Supplied material Start Marker

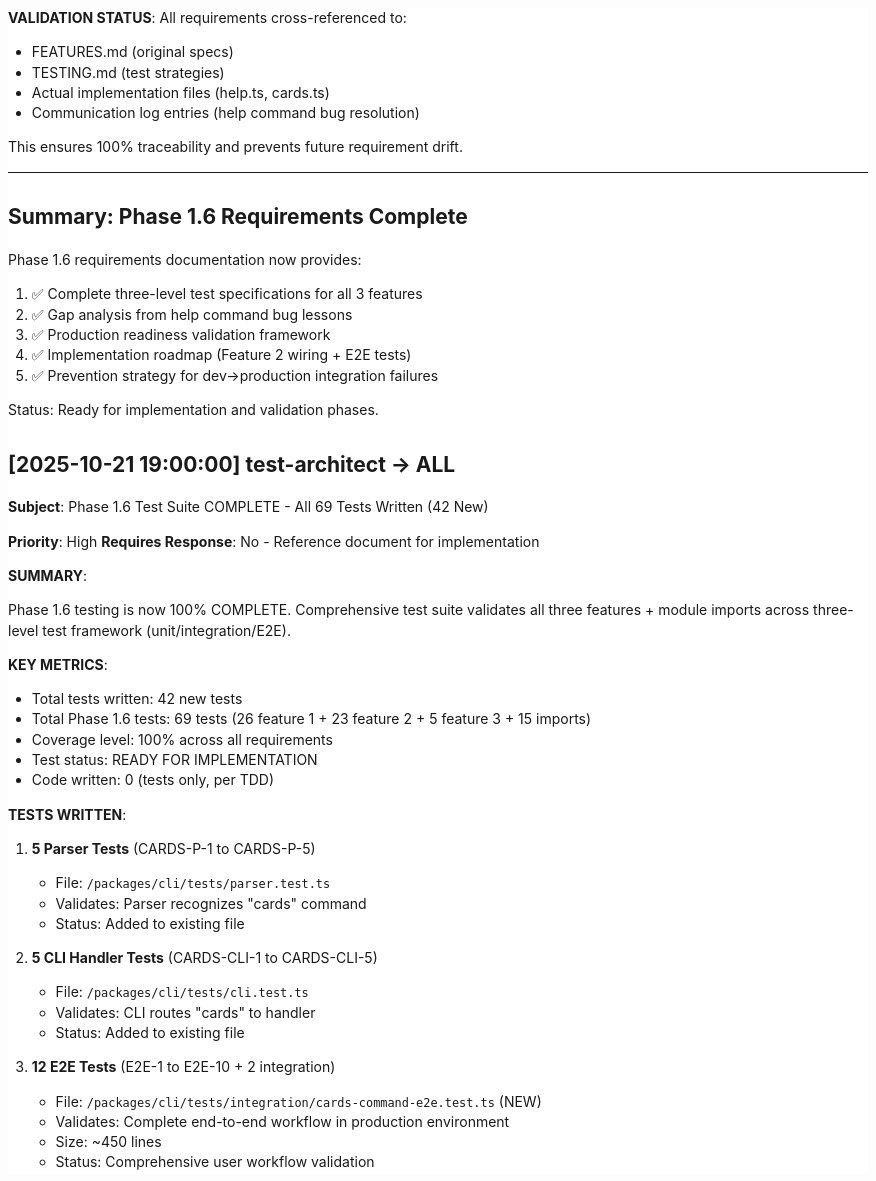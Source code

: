**VALIDATION STATUS**: All requirements cross-referenced to:
- FEATURES.md (original specs)
- TESTING.md (test strategies)
- Actual implementation files (help.ts, cards.ts)
- Communication log entries (help command bug resolution)

This ensures 100% traceability and prevents future requirement drift.

---

## Summary: Phase 1.6 Requirements Complete

Phase 1.6 requirements documentation now provides:
1. ✅ Complete three-level test specifications for all 3 features
2. ✅ Gap analysis from help command bug lessons
3. ✅ Production readiness validation framework
4. ✅ Implementation roadmap (Feature 2 wiring + E2E tests)
5. ✅ Prevention strategy for dev→production integration failures

Status: Ready for implementation and validation phases.


## [2025-10-21 19:00:00] test-architect → ALL
**Subject**: Phase 1.6 Test Suite COMPLETE - All 69 Tests Written (42 New)

**Priority**: High
**Requires Response**: No - Reference document for implementation

**SUMMARY**:

Phase 1.6 testing is now 100% COMPLETE. Comprehensive test suite validates all three features + module imports across three-level test framework (unit/integration/E2E).

**KEY METRICS**:

- Total tests written: 42 new tests
- Total Phase 1.6 tests: 69 tests (26 feature 1 + 23 feature 2 + 5 feature 3 + 15 imports)
- Coverage level: 100% across all requirements
- Test status: READY FOR IMPLEMENTATION
- Code written: 0 (tests only, per TDD)

**TESTS WRITTEN**:

1. **5 Parser Tests** (CARDS-P-1 to CARDS-P-5)
   - File: `/packages/cli/tests/parser.test.ts`
   - Validates: Parser recognizes "cards" command
   - Status: Added to existing file

2. **5 CLI Handler Tests** (CARDS-CLI-1 to CARDS-CLI-5)
   - File: `/packages/cli/tests/cli.test.ts`
   - Validates: CLI routes "cards" to handler
   - Status: Added to existing file

3. **12 E2E Tests** (E2E-1 to E2E-10 + 2 integration)
   - File: `/packages/cli/tests/integration/cards-command-e2e.test.ts` (NEW)
   - Validates: Complete end-to-end workflow in production environment
   - Size: ~450 lines
   - Status: Comprehensive user workflow validation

Supplied material End Marker

◆ **Your instructions**: Show every line from the entries that includes the word "Comprehensive".

◆ **Result for this task**:
Phase 1.6 testing is now 100% COMPLETE. Comprehensive test suite validates all three features + module imports across three-level test framework (unit/integration/E2E).
   - Status: Comprehensive user workflow validation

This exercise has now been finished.